### ACTIVITY
Could you set down exactly the lines of the data below, starting at the one that holds "- Hosting TBD: Cloudflare, Digital Ocean, ..." and ending at the one that holds "- Nu beginnen", both included, and only those?

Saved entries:
◇ ◇ ◇ ◇ ◇

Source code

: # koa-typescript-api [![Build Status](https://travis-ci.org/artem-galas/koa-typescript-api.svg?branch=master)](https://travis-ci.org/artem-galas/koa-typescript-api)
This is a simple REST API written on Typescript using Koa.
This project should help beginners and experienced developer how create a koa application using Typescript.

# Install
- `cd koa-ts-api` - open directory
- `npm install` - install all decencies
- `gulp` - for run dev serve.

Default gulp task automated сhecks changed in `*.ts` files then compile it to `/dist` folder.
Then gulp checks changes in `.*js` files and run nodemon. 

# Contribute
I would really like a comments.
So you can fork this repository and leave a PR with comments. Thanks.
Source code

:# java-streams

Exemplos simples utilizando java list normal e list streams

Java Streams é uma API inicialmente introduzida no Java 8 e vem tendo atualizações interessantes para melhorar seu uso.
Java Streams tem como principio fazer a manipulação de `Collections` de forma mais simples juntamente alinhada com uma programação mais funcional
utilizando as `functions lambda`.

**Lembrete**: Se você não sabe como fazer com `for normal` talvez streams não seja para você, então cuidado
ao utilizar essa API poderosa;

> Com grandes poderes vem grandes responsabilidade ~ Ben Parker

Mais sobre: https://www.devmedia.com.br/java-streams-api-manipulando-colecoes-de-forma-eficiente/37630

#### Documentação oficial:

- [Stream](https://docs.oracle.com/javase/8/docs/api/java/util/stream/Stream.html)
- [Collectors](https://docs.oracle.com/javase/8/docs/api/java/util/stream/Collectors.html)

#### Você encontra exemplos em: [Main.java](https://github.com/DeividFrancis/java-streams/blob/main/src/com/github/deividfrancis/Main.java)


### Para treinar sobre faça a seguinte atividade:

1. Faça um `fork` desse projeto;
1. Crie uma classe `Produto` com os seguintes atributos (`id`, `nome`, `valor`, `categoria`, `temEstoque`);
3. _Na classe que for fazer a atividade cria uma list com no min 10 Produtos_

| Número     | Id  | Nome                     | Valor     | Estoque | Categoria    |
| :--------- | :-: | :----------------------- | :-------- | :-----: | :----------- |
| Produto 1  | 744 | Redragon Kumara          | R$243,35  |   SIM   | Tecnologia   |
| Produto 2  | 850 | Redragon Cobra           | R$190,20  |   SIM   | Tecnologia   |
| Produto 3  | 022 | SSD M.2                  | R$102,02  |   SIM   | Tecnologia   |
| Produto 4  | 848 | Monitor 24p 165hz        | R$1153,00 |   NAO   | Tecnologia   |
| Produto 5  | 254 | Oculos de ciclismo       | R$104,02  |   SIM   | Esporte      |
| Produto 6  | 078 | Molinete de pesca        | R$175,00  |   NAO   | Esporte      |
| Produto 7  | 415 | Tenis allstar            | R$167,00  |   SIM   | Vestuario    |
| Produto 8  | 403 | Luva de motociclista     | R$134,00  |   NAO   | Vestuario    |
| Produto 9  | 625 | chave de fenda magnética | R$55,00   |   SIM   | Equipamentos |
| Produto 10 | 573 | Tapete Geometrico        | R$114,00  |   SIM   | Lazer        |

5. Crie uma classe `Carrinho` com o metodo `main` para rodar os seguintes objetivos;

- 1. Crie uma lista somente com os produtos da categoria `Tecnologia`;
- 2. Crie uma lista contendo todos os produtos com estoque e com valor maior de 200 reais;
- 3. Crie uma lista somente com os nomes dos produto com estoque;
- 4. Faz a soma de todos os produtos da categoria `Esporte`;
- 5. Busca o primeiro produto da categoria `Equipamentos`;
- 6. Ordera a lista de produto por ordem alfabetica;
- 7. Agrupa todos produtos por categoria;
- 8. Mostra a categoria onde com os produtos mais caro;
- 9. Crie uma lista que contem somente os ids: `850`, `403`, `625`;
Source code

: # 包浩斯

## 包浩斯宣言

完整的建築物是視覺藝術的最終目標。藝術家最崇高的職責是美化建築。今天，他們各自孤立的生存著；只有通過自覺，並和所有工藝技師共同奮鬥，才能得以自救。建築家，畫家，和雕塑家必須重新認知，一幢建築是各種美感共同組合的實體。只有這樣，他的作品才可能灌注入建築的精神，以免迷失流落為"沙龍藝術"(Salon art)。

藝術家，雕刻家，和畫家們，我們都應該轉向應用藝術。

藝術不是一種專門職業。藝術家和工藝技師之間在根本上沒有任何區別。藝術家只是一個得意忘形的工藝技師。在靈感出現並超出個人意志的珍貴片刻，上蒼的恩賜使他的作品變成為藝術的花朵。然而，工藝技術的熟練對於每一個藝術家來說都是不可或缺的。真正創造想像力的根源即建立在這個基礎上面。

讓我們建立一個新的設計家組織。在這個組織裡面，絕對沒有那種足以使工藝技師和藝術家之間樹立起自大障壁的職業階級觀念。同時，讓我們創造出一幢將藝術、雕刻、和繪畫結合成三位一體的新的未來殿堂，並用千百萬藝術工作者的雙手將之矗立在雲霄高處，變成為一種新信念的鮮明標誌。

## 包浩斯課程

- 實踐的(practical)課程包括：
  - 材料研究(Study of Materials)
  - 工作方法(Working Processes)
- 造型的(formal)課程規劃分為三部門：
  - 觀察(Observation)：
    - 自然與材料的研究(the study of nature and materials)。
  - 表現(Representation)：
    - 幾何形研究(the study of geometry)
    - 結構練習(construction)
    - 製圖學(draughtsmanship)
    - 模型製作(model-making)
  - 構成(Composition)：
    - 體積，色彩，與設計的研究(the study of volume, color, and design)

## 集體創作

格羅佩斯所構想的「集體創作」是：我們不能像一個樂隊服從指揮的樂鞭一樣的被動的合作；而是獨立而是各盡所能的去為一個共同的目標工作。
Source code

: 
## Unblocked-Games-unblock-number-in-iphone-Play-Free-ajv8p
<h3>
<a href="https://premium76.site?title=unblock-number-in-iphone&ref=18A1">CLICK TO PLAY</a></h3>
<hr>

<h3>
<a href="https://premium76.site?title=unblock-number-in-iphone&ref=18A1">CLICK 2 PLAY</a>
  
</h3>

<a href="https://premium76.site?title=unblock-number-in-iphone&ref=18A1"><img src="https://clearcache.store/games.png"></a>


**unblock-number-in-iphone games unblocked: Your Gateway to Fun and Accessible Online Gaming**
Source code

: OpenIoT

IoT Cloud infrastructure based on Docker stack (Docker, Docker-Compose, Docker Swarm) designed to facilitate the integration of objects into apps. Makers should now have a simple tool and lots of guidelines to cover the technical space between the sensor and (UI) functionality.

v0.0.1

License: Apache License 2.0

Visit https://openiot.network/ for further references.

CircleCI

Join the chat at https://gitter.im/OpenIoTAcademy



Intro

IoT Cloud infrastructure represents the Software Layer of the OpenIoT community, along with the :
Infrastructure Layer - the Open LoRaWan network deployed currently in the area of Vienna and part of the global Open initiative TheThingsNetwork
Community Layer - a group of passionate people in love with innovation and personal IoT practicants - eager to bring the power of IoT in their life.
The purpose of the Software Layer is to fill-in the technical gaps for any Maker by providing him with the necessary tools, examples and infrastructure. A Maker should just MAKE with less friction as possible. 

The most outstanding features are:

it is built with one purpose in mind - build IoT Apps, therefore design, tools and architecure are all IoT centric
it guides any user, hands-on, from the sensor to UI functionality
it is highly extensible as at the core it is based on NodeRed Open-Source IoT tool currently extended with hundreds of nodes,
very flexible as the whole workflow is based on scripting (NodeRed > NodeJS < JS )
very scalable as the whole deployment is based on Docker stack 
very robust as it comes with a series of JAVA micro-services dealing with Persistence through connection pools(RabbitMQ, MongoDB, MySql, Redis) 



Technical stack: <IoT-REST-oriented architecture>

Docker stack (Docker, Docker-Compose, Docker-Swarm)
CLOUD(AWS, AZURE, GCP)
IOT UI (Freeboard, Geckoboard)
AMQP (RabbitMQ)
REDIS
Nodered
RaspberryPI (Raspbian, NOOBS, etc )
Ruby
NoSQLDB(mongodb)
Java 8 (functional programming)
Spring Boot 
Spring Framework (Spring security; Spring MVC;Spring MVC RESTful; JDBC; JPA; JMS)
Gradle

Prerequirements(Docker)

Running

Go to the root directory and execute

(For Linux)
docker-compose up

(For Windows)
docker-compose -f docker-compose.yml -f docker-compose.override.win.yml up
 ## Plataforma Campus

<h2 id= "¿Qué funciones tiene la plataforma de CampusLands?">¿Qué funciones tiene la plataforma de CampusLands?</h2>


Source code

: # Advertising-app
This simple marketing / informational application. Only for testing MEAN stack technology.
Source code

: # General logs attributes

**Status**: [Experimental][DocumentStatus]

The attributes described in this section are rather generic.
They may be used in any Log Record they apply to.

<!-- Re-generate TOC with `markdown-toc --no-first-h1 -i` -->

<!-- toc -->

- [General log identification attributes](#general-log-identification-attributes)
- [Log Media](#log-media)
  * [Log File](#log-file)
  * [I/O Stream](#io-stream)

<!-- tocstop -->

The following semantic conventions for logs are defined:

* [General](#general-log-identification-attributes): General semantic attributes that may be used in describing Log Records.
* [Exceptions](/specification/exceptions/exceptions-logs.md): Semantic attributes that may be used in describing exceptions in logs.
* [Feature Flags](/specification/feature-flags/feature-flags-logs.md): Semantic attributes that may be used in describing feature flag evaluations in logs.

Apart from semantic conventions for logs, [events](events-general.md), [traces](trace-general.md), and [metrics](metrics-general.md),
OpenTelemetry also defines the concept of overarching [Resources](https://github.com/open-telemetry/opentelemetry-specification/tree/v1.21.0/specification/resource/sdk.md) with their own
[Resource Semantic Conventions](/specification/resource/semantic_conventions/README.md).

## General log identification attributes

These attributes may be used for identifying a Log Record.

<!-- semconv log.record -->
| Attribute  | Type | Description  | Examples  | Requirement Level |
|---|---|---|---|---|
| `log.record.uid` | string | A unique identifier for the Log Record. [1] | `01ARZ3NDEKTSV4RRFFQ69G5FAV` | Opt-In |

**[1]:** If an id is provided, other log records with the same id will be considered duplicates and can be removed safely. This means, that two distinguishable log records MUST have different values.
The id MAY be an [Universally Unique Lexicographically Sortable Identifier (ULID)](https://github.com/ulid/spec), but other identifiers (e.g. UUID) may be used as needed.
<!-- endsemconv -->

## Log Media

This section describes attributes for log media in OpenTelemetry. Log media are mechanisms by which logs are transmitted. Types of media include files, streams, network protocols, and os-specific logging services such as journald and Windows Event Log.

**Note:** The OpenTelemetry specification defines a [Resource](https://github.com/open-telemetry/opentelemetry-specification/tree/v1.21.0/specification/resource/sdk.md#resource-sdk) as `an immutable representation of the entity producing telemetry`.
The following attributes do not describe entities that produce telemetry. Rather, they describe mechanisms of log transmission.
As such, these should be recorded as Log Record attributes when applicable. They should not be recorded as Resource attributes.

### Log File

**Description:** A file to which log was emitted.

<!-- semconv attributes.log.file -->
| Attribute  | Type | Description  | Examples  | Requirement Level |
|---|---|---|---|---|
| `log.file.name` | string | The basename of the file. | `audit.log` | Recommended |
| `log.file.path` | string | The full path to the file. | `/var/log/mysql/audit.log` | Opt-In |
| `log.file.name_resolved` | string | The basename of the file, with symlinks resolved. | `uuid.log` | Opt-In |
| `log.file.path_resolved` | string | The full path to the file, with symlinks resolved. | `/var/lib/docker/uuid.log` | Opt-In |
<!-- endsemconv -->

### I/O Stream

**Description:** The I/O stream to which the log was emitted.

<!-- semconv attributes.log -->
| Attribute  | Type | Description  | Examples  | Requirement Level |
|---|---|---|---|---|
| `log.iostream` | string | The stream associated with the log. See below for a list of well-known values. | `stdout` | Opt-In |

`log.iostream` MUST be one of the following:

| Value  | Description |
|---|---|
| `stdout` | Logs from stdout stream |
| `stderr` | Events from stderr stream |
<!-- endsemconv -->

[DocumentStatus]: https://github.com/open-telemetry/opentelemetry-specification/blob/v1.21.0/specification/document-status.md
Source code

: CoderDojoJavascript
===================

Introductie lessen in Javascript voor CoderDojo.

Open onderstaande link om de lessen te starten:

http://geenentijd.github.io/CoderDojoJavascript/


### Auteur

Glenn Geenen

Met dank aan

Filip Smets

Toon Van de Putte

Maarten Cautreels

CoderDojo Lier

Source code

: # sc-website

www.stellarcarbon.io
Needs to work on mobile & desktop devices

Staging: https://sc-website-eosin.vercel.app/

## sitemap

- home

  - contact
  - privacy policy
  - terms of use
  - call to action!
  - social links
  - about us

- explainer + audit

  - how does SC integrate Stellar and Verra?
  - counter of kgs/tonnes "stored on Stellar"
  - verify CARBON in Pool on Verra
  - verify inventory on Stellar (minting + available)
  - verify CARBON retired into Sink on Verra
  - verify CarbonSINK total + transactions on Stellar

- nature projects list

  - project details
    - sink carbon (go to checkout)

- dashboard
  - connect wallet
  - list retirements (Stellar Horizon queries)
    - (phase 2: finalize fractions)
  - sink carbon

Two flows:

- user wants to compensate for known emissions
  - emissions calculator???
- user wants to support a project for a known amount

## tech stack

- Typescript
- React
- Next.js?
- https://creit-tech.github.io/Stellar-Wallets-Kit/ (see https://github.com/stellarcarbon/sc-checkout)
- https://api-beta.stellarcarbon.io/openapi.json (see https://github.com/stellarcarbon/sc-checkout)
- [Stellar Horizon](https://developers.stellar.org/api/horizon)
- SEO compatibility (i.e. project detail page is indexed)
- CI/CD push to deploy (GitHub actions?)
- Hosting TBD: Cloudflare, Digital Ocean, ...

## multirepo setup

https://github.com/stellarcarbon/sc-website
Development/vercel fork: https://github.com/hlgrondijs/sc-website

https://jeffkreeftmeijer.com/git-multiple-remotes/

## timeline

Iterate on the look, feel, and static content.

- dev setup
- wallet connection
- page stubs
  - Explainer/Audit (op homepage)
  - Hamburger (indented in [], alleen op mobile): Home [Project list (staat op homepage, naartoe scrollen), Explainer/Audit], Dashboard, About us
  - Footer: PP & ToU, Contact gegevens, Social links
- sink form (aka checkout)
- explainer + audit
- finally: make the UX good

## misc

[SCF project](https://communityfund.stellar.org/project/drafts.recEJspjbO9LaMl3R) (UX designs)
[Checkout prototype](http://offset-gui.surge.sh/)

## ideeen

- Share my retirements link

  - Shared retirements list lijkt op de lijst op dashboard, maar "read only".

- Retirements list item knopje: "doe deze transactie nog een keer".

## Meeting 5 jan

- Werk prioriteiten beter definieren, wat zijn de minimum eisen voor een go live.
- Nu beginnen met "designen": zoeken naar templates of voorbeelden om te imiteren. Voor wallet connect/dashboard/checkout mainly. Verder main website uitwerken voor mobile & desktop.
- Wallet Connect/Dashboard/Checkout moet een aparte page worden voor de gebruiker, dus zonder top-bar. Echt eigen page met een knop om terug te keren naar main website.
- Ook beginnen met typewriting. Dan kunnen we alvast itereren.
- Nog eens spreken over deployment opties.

◇ ◇ ◇ ◇ ◇

### OUTPUT FOR THIS EXERCISE
- Hosting TBD: Cloudflare, Digital Ocean, ...

## multirepo setup

https://github.com/stellarcarbon/sc-website
Development/vercel fork: https://github.com/hlgrondijs/sc-website

https://jeffkreeftmeijer.com/git-multiple-remotes/

## timeline

Iterate on the look, feel, and static content.

- dev setup
- wallet connection
- page stubs
  - Explainer/Audit (op homepage)
  - Hamburger (indented in [], alleen op mobile): Home [Project list (staat op homepage, naartoe scrollen), Explainer/Audit], Dashboard, About us
  - Footer: PP & ToU, Contact gegevens, Social links
- sink form (aka checkout)
- explainer + audit
- finally: make the UX good

## misc

[SCF project](https://communityfund.stellar.org/project/drafts.recEJspjbO9LaMl3R) (UX designs)
[Checkout prototype](http://offset-gui.surge.sh/)

## ideeen

- Share my retirements link

  - Shared retirements list lijkt op de lijst op dashboard, maar "read only".

- Retirements list item knopje: "doe deze transactie nog een keer".

## Meeting 5 jan

- Werk prioriteiten beter definieren, wat zijn de minimum eisen voor een go live.
- Nu beginnen met "designen": zoeken naar templates of voorbeelden om te imiteren. Voor wallet connect/dashboard/checkout mainly. Verder main website uitwerken voor mobile & desktop.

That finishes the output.